II Corinthians is a fascinating letter because it is so personal. We learn a great deal about Paul himself in this epistle as he defends his apostolic ministry. We unmistakably see that suffering usually accompanies faithful gospel proclamation. From beginning to end, this letter is stuffed with valuable information related to our missions effort today (for the first post in this series, please click here).

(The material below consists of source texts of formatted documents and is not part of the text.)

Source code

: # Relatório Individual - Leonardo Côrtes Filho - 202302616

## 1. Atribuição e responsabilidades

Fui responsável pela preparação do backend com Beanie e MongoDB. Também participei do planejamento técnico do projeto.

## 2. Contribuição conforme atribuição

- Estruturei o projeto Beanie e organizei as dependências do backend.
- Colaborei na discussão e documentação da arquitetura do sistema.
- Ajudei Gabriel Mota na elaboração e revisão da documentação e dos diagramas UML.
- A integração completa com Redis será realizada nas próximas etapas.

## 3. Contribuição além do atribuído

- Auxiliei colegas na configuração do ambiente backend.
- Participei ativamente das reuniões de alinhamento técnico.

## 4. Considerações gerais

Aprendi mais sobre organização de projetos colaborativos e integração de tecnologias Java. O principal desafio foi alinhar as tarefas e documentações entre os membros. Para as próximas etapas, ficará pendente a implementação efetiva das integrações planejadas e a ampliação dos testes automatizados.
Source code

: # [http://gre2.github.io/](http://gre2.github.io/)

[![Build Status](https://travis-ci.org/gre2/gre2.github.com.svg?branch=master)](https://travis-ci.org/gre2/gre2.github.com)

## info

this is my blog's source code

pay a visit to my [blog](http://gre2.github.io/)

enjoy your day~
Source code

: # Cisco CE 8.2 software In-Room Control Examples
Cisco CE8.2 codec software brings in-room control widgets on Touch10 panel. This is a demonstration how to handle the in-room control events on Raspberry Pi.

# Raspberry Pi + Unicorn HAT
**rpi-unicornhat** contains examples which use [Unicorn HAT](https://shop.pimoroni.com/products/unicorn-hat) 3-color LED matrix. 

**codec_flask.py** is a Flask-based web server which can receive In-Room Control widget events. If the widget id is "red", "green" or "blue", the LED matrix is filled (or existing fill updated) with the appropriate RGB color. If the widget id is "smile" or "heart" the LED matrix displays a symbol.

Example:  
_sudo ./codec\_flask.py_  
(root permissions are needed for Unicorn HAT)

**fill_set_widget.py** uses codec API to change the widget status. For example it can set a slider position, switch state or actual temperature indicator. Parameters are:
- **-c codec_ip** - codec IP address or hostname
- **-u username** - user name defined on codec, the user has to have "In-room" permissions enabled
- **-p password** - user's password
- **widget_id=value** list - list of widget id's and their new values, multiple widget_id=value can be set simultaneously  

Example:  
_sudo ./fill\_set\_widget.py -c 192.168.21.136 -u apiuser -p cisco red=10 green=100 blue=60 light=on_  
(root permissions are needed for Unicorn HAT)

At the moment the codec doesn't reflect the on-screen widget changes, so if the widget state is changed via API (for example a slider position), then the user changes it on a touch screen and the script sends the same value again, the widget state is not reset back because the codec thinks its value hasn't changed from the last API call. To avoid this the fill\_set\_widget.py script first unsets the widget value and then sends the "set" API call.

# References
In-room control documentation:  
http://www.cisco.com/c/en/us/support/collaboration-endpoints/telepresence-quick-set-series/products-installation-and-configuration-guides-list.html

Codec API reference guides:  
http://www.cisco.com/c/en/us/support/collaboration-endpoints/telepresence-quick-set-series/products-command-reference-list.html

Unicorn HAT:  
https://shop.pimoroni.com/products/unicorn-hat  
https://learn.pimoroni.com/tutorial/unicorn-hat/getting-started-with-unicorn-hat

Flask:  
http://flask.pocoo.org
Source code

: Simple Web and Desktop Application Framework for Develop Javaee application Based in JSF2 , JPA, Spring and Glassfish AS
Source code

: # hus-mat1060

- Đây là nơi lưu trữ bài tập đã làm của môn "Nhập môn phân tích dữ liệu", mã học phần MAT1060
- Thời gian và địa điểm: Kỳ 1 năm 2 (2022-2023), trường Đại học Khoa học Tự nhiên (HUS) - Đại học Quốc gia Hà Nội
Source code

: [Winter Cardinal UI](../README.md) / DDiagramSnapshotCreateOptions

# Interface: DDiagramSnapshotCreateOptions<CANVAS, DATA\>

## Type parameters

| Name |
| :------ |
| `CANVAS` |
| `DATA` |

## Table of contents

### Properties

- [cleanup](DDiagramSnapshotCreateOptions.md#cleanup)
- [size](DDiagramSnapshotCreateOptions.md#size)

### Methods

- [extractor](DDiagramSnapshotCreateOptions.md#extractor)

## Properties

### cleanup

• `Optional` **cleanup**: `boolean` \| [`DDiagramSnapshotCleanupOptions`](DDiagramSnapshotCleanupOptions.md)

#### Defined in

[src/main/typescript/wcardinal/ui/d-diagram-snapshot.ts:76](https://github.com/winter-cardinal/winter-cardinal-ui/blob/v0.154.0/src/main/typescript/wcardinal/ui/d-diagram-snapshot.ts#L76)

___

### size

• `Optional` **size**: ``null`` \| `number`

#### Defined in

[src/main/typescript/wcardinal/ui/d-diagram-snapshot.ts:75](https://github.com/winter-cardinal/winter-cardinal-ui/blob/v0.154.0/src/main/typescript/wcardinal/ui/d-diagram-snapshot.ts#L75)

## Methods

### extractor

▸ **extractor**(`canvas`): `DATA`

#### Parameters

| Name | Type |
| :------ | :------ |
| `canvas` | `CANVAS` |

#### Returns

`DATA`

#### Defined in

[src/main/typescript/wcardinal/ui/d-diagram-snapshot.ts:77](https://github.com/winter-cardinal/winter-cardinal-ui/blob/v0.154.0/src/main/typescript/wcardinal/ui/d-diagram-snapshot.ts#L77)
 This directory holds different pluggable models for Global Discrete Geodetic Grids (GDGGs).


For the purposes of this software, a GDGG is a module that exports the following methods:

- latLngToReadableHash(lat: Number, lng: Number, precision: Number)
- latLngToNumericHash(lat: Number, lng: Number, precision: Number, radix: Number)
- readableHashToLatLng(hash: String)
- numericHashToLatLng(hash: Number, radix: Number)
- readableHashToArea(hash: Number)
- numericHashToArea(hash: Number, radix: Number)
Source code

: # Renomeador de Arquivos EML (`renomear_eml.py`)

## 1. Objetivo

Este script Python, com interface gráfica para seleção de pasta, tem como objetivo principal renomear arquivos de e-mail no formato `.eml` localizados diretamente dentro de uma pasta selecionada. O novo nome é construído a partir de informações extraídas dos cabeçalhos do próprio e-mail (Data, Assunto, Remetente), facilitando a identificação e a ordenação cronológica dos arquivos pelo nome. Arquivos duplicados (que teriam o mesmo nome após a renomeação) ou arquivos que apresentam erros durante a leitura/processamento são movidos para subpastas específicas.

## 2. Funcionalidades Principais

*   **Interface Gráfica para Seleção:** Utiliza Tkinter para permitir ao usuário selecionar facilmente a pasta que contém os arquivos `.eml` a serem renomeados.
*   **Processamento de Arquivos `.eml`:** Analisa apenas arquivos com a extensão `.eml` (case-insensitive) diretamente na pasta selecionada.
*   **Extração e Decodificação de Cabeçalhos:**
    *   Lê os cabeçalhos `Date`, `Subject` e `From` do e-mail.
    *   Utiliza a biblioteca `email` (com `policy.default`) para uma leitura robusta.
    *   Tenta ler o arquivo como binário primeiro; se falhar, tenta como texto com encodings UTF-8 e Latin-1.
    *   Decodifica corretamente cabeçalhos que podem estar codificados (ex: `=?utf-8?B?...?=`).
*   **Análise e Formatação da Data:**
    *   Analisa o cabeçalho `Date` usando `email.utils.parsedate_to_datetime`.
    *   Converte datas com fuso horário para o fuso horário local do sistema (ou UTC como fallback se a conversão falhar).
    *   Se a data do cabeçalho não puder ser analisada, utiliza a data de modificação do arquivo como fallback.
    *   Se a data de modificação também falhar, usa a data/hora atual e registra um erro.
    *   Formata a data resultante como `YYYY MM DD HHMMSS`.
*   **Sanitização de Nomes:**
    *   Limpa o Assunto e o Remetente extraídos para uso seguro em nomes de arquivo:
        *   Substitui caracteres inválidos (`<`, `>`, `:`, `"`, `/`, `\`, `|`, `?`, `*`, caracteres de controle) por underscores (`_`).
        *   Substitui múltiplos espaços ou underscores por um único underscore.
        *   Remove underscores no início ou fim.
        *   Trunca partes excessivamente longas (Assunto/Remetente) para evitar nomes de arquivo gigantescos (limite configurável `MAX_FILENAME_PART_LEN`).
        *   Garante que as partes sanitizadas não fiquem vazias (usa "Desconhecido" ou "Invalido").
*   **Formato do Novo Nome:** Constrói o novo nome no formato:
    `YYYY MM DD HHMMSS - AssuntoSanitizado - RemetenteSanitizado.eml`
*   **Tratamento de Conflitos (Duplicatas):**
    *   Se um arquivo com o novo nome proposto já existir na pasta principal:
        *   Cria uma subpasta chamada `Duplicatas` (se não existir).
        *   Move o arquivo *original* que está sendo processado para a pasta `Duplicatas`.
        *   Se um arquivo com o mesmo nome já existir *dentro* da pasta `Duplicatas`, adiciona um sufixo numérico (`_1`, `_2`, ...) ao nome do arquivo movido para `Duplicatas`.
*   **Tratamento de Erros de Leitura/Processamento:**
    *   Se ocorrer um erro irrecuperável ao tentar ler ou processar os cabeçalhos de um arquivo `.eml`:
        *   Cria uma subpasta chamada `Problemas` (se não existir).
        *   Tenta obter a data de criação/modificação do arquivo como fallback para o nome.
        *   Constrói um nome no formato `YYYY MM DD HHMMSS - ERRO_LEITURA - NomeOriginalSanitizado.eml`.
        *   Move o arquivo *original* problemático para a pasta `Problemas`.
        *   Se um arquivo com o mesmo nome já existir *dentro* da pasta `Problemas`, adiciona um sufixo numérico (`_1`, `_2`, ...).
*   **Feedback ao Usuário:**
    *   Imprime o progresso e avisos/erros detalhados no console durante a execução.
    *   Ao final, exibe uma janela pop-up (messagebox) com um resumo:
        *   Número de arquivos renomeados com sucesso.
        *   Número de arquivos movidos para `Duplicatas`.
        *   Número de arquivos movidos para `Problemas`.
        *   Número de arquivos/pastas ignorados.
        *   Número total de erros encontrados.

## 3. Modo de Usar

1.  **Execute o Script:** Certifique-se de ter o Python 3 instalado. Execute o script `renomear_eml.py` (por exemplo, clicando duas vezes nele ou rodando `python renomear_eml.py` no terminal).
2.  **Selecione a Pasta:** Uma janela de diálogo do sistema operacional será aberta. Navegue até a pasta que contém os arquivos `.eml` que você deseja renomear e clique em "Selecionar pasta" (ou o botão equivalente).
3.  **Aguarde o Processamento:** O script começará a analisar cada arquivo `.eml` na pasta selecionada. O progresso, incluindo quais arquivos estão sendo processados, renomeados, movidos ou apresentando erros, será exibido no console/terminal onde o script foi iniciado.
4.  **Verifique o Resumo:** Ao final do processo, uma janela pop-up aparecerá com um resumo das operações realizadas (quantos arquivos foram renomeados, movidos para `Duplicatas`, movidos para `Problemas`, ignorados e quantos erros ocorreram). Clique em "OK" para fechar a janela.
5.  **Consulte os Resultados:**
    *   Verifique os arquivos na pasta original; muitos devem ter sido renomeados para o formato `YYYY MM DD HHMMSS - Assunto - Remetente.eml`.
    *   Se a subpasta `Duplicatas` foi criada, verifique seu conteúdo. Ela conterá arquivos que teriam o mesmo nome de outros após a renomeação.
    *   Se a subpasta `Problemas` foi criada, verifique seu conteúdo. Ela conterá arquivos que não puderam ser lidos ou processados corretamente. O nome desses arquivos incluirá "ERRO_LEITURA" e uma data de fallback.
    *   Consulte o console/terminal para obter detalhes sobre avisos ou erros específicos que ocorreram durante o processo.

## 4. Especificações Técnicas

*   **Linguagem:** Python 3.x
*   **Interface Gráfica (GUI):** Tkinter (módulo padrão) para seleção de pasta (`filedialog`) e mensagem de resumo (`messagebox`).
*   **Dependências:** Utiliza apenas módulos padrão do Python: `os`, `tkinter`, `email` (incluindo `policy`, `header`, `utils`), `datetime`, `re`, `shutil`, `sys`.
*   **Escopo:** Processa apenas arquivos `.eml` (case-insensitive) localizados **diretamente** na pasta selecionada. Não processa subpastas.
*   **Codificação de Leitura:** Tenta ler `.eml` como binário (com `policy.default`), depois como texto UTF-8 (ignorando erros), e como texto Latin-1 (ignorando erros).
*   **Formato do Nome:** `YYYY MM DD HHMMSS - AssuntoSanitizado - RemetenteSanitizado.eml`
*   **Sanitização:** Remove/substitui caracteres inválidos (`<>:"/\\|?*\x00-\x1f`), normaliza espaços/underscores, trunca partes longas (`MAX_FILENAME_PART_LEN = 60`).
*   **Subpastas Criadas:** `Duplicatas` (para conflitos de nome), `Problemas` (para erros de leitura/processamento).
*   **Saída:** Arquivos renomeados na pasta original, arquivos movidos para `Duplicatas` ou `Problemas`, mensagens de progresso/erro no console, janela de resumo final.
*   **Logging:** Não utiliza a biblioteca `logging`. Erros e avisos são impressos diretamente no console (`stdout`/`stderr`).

Is there a key passage? I don’t know that I would call the most important, but 2:14-17 stands out as key. Paul writes:
“But thanks be to God, who in Christ always leads us in triumphal procession, and through us spreads the fragrance of the knowledge of him everywhere. For we are the aroma of Christ to God among those who are being saved and among those who are perishing, to one a fragrance from death to death, to the other a fragrance from life to life. Who is sufficient for these things? For we are not, like so many, peddlers of God's word, but as men of sincerity, as commissioned by God, in the sight of God we speak in Christ.”
What can we learn from these verses?
1. God deserves all thanks for the victory.
Paul understands that it is God alone who deserves the thanks in the missions effort. Although Paul goes through much suffering and would be considered a “loser” by the world’s standards, God makes Paul’s efforts successful. Paul in this passage describes God leading them in “triumphal procession,” as if in a victory parade. When we read the book of Acts we see this again and again. God deserves praise for anything positive that comes about when we share the good news. Toward the end of the passage Paul asks, “Who is sufficient for these things?” The unstated answer is obvious: God.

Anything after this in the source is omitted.